Papst Benedikt XVI. widmete sich in seiner Rede letzte Woche im Deutschen Bundestag keiner geringeren Frage als jener, was denn die Grundlage eines Rechtsstaats ausmache. Er unterstrich, dass politischer Erfolg – ich zitiere – „dem Maßstab der Gerechtigkeit, dem Willen zum Recht und dem Verstehen für das Recht untergeordnet sei.“ – Ende des Zitats.

Ja, diese Form der politischen Demut, diese Absage an einen politischen Allmachtsanspruch, ist eines demokratischen Rechtsstaats nicht nur würdig, sondern sie ist auch unabdingbar. Darauf in der konkreten Auslegung und Rechtsprechung zu achten, ist das große Verdienst der Hüter unseres Grundgesetzes.

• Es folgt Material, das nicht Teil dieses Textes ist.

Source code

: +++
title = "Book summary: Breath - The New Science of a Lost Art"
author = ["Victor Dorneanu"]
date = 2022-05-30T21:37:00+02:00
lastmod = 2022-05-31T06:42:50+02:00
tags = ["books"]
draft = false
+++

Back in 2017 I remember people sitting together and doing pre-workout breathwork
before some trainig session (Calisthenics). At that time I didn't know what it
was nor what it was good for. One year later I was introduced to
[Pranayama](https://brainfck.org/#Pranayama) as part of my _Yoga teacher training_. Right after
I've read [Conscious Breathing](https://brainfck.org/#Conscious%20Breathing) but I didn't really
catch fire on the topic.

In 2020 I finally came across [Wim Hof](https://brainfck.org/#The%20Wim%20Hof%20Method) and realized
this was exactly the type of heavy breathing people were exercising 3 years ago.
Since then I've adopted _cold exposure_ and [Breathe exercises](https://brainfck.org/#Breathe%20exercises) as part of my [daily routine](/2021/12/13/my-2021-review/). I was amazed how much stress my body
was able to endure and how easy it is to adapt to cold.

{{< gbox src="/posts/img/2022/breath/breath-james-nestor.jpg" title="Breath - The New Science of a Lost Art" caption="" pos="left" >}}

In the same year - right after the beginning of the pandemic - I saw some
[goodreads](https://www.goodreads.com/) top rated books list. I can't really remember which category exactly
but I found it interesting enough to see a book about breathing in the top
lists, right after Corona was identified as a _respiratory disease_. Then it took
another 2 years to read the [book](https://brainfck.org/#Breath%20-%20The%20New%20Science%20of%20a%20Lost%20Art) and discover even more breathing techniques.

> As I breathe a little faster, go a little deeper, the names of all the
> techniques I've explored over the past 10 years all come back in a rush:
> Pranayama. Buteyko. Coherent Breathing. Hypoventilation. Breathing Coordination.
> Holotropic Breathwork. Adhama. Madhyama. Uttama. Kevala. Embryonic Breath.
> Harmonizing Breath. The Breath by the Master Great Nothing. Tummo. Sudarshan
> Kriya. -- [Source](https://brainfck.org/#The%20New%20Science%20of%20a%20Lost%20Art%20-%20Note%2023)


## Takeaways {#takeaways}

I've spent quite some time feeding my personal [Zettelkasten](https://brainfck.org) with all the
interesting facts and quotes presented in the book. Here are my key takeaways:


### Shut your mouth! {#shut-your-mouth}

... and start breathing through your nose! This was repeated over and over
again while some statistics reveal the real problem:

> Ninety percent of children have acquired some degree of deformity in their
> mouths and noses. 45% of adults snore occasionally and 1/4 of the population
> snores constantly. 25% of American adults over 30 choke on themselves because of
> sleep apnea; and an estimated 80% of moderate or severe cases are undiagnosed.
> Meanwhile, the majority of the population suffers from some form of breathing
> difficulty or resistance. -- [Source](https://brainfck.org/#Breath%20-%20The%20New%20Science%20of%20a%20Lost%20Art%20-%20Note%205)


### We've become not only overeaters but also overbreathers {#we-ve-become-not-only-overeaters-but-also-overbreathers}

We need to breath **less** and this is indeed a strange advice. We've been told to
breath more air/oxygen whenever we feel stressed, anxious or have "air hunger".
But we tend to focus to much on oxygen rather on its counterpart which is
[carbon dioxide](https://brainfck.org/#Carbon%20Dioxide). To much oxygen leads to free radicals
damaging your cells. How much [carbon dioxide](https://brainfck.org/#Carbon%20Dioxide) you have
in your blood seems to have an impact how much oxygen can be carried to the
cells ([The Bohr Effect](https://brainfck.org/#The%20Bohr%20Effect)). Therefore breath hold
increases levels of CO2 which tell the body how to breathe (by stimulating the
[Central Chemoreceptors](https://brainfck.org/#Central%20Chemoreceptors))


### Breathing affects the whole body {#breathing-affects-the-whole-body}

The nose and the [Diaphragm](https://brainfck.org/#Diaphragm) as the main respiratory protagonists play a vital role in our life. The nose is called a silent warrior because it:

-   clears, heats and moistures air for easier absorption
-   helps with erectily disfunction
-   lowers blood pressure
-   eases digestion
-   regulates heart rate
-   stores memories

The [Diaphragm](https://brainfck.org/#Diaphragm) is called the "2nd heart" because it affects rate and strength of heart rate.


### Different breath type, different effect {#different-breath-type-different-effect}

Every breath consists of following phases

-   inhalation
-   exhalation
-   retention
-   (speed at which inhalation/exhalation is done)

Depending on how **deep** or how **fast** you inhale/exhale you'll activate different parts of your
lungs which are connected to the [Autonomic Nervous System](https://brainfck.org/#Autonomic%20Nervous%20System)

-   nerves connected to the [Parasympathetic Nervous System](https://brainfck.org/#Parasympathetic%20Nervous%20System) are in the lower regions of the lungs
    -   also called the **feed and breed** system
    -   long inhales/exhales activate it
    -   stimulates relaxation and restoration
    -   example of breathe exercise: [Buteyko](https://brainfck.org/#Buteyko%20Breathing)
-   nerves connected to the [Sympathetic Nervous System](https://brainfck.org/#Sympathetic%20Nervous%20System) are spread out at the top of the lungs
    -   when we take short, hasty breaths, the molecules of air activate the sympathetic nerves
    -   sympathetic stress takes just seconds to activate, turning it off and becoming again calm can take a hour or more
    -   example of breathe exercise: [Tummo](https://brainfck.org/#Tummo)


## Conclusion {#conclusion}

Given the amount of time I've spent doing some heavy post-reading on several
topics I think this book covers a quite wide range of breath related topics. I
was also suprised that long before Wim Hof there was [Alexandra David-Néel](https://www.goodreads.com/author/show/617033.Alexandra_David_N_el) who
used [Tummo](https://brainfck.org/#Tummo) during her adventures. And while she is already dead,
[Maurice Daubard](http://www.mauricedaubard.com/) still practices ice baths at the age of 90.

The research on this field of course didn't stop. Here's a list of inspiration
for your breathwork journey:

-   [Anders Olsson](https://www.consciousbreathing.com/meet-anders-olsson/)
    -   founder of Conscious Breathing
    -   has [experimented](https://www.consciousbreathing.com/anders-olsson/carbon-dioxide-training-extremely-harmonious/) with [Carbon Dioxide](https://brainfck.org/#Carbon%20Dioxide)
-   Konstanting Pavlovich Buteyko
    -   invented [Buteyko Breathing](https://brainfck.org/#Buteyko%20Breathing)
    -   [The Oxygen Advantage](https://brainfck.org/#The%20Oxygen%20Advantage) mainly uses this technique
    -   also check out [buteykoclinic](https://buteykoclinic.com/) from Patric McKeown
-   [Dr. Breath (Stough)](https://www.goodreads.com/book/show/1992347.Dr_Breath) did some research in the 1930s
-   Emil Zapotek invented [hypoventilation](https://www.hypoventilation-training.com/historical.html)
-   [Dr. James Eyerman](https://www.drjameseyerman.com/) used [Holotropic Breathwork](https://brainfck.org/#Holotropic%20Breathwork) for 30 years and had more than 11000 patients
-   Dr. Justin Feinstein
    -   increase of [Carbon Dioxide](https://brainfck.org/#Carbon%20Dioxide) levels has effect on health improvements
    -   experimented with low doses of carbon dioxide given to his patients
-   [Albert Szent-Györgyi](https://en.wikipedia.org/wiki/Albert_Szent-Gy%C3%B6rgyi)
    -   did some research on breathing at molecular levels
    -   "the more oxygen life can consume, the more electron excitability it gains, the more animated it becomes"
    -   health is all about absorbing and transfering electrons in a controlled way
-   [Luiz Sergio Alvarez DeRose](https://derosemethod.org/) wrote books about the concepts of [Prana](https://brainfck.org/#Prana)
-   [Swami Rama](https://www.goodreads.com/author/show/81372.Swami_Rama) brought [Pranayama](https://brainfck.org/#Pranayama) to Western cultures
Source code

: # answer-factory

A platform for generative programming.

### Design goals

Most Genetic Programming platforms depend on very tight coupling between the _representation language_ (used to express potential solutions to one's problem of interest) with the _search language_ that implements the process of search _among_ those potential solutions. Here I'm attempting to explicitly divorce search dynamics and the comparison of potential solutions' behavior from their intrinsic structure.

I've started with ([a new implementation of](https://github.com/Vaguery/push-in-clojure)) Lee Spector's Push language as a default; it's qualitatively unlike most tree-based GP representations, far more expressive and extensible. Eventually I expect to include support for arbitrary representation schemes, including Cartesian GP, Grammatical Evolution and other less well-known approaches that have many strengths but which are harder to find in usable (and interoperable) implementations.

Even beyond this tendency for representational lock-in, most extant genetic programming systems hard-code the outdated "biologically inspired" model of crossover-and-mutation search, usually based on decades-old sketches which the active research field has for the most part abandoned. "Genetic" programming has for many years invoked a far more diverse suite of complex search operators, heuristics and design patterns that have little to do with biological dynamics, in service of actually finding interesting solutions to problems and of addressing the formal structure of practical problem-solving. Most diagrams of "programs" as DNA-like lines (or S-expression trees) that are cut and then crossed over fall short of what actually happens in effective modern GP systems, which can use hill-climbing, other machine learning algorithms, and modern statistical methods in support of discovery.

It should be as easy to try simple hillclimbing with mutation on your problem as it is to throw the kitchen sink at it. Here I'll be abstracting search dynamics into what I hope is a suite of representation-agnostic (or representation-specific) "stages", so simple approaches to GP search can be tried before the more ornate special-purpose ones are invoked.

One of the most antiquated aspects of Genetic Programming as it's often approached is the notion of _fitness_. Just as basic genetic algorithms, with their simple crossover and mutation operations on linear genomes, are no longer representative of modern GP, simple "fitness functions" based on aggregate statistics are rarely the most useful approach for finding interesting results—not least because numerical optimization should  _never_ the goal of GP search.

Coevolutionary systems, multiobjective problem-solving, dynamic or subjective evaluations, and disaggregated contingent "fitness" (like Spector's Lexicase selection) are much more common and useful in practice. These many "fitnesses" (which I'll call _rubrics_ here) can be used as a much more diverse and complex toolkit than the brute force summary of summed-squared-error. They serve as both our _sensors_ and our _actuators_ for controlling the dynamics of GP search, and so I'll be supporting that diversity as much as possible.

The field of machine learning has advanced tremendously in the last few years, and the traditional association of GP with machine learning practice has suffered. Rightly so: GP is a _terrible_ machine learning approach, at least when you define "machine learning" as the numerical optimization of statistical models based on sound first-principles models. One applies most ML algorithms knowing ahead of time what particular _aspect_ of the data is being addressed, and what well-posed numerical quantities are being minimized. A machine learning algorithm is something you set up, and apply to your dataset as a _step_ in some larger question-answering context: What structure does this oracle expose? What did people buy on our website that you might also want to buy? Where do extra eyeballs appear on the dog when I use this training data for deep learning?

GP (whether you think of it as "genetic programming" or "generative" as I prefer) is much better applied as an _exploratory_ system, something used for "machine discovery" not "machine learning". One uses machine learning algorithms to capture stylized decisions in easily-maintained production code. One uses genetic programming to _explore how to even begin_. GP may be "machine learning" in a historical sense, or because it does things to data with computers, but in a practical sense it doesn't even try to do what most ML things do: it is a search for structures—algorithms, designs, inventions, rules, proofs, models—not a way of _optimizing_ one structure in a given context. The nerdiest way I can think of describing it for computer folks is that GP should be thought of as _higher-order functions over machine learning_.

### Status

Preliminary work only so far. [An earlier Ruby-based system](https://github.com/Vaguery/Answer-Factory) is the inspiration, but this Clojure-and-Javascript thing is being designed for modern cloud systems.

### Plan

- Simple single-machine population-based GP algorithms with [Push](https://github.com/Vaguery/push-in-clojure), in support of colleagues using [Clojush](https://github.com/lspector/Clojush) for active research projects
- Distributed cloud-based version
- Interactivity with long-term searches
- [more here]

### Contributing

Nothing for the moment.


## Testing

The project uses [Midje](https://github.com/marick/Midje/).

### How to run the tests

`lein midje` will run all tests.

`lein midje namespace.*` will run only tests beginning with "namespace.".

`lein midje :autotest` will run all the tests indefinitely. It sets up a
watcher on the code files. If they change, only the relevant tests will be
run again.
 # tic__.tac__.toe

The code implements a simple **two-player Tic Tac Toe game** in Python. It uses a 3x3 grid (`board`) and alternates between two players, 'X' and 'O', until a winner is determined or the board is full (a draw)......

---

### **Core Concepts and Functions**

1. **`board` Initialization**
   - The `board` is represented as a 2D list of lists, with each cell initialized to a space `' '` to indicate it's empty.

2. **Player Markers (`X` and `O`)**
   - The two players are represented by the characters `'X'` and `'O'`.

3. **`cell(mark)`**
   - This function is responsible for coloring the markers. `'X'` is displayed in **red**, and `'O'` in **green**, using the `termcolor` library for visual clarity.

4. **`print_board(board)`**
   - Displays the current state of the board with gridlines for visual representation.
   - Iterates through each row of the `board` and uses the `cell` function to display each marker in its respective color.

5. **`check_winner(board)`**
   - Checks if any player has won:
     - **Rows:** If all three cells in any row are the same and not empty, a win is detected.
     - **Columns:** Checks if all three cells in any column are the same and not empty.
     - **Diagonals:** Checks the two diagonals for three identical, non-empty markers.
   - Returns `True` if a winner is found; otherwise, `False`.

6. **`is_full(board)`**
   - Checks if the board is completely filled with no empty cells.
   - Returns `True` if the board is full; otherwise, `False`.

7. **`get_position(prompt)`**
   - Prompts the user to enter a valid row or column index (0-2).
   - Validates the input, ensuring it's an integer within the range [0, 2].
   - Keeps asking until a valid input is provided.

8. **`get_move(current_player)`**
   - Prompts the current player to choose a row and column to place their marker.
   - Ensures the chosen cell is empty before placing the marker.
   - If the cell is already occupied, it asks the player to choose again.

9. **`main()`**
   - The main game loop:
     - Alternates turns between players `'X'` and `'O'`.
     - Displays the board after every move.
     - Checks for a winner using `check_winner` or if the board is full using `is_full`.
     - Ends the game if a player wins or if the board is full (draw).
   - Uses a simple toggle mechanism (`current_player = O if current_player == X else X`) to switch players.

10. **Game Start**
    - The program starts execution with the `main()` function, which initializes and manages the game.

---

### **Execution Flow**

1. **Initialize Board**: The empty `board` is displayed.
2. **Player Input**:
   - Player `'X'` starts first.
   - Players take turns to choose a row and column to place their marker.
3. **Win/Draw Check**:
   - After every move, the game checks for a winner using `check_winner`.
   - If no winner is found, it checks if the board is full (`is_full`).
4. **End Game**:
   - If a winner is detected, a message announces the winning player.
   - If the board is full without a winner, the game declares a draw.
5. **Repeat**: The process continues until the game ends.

So feiern wir heute den 60. Geburtstag eines Verfassungsorgans, ohne dessen gelebte Unabhängigkeit unsere Republik eine andere wäre. Wir feiern den Geburtstag eines Verfassungsorgans, das seit 60 Jahren unser demokratisches Gemeinwesen prägt – über seine Entscheidungen im Verfassungsrecht hinaus auch durch seine Impulse zur Fortentwicklung des Rechts. Wir feiern den Geburtstag eines Verfassungsorgans, das mit Blick auf das Scheitern der Weimarer Republik eine außergewöhnlich starke Stellung im Verfassungsgefüge hat.

Die Väter und Mütter des Grundgesetzes wiesen dem Bundesverfassungsgericht eine Wächterfunktion zu. Damit setzten sie ein klares Signal für einen neuen Anfang als Rechtsstaat, der diesem Namen auch gerecht wird. Denn es war die Verachtung des Rechts, die den unsäglichen Schrecken der nationalsozialistischen Tyrannei vorausging. So zogen die Schöpfer unserer Verfassung zwei zentrale Lehren aus der Geschichte: Recht vor Macht und wirksame Kontrolle der Macht durch das Recht.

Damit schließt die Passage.